Mariwasa
- Company type: Private
- Industry: Construction
- Founded: March 1966; 59 years ago
- Founders: Emerson and Edison Coseteng
- Headquarters: Taguig, Philippines
- Key people: Jakkrit Suwansilp (President)
- Products: Ceramic tiles
- Website: www.mariwasa.com

= Mariwasa =

Philippine tile manufacturing company

Mariwasa Siam Ceramics, Inc., more commonly known as Mariwasa (stylized as MARIWASA) is a Philippine tile manufacturing company based in Taguig, Metro Manila, Philippines. Its main plant is situated in Santo Tomas, Batangas.

==History==
Mariwasa was established in March 1966 by the brothers Emerson and Edison Coseteng and was originally incorporated as the Mariwasa Manufacturing, Inc. (MMI) with its name derived from the Filipino word for "prosperous". It grew to become a major player in the tile industry in the Philippines with Mariwasa exporting some of its products to Hong Kong and the United States.

Mariwasa went public in the Philippine Stock Exchange (PSE) in 1991 which led to the partnership of MMI with Thai firm Siam Cement Group (SCG). The two firms created a joint venture Mariwasa Siam Ceramics, Inc. which was made a subsidiary of MMI. By 1997, it was producing 12000 sqm of tiles daily from 1200 sqm of daily tile production in its first year of operation. It also opened a modern manufacturing plant in Batangas in the same year.

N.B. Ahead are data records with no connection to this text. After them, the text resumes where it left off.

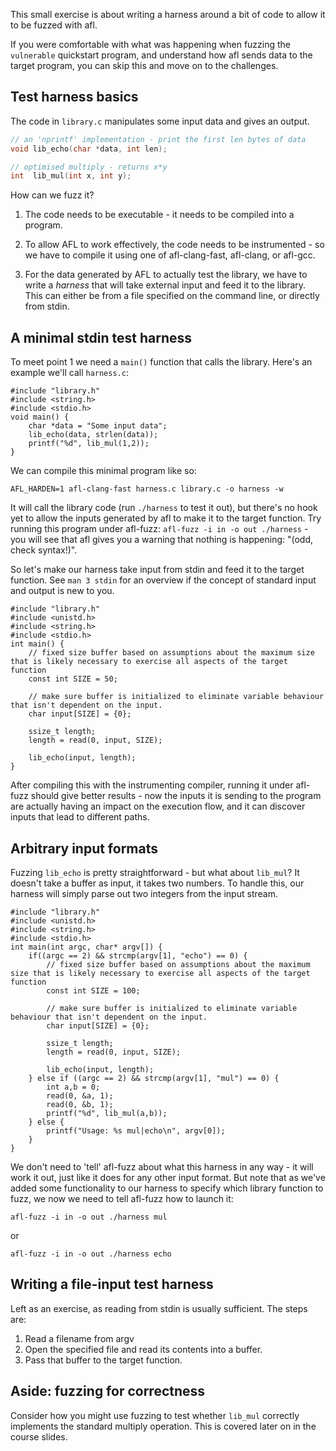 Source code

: This small exercise is about writing a harness around a bit of code to allow it to be fuzzed with afl.

If you were comfortable with what was happening when fuzzing the `vulnerable` quickstart program, and understand how afl sends data to the target program, you can skip this and move on to the challenges.

Test harness basics
-------------------

The code in `library.c` manipulates some input data and gives an output.
```library.h
// an 'nprintf' implementation - print the first len bytes of data
void lib_echo(char *data, int len);

// optimised multiply - returns x*y
int  lib_mul(int x, int y);
```
How can we fuzz it?

1.  The code needs to be executable - it needs to be compiled into a program.

2.  To allow AFL to work effectively, the code needs to be instrumented - so we have to compile it using one of afl-clang-fast, afl-clang, or afl-gcc.

3.  For the data generated by AFL to actually test the library, we have to write a _harness_ that will take external input and feed it to the library. This can either be from a file specified on the command line, or directly from stdin.

A minimal stdin test harness
----------------------------

To meet point 1 we need a `main()` function that calls the library. Here's an example we'll call `harness.c`:
```
#include "library.h"
#include <string.h>
#include <stdio.h>
void main() {
	char *data = "Some input data";
	lib_echo(data, strlen(data));
	printf("%d", lib_mul(1,2));
}
```

We can compile this minimal program like so:

`AFL_HARDEN=1 afl-clang-fast harness.c library.c -o harness -w`

It will call the library code (run `./harness` to test it out), but there's no hook yet to allow the inputs generated by afl to make it to the target function. Try running this program under afl-fuzz: `afl-fuzz -i in -o out ./harness` - you will see that afl gives you a warning that nothing is happening: "(odd, check syntax!)".

So let's make our harness take input from stdin and feed it to the target function. See `man 3 stdin` for an overview if the concept of standard input and output is new to you.

```
#include "library.h"
#include <unistd.h>
#include <string.h>
#include <stdio.h>
int main() {
	// fixed size buffer based on assumptions about the maximum size that is likely necessary to exercise all aspects of the target function
	const int SIZE = 50;

	// make sure buffer is initialized to eliminate variable behaviour that isn't dependent on the input.
	char input[SIZE] = {0};

	ssize_t length;
	length = read(0, input, SIZE);

	lib_echo(input, length);
}
```

After compiling this with the instrumenting compiler, running it under afl-fuzz should give better results - now the inputs it is sending to the program are actually having an impact on the execution flow, and it can discover inputs that lead to different paths.

Arbitrary input formats
-----------------------
Fuzzing `lib_echo` is pretty straightforward - but what about `lib_mul`? It doesn't take a buffer as input, it takes two numbers. To handle this, our harness will simply parse out two integers from the input stream.

```
#include "library.h"
#include <unistd.h>
#include <string.h>
#include <stdio.h>
int main(int argc, char* argv[]) {
	if((argc == 2) && strcmp(argv[1], "echo") == 0) {
		// fixed size buffer based on assumptions about the maximum size that is likely necessary to exercise all aspects of the target function
		const int SIZE = 100;

		// make sure buffer is initialized to eliminate variable behaviour that isn't dependent on the input.
		char input[SIZE] = {0};

		ssize_t length;
		length = read(0, input, SIZE);

		lib_echo(input, length);
	} else if ((argc == 2) && strcmp(argv[1], "mul") == 0) {
		int a,b = 0;
		read(0, &a, 1);
		read(0, &b, 1);
		printf("%d", lib_mul(a,b));
	} else {
		printf("Usage: %s mul|echo\n", argv[0]);
	}
}
```

We don't need to 'tell' afl-fuzz about what this harness in any way - it will work it out, just like it does for any other input format. But note that as we've added some functionality to our harness to specify which library function to fuzz, we now we need to tell afl-fuzz how to launch it:

    afl-fuzz -i in -o out ./harness mul

or

    afl-fuzz -i in -o out ./harness echo


Writing a file-input test harness
---------------------------------
Left as an exercise, as reading from stdin is usually sufficient. The steps are:

1.  Read a filename from argv
2.  Open the specified file and read its contents into a buffer.
3.  Pass that buffer to the target function.

Aside: fuzzing for correctness
------------------------------
Consider how you might use fuzzing to test whether `lib_mul` correctly implements the standard multiply operation. This is covered later on in the course slides.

However starting 1998, the company experienced a financial crisis, registering an average of millions of pesos in net loss for the next few years. Mariwasa stopped trading in the stock exchange in December 1999, decided to close its main tile manufacturing plant in 2001 in Rosario, Pasig, and defaulted in 2003. Mariwas took a $14.5 million loan from the International Finance Corporation in 1999 as part of a restructuring of Mariwasa's financing and operations.

As of 2019, Mariwasa and Formosa Ceramic Tiles Manufacturing Corp. are the two main manufacturing firms involved in the Philippines' tile industry.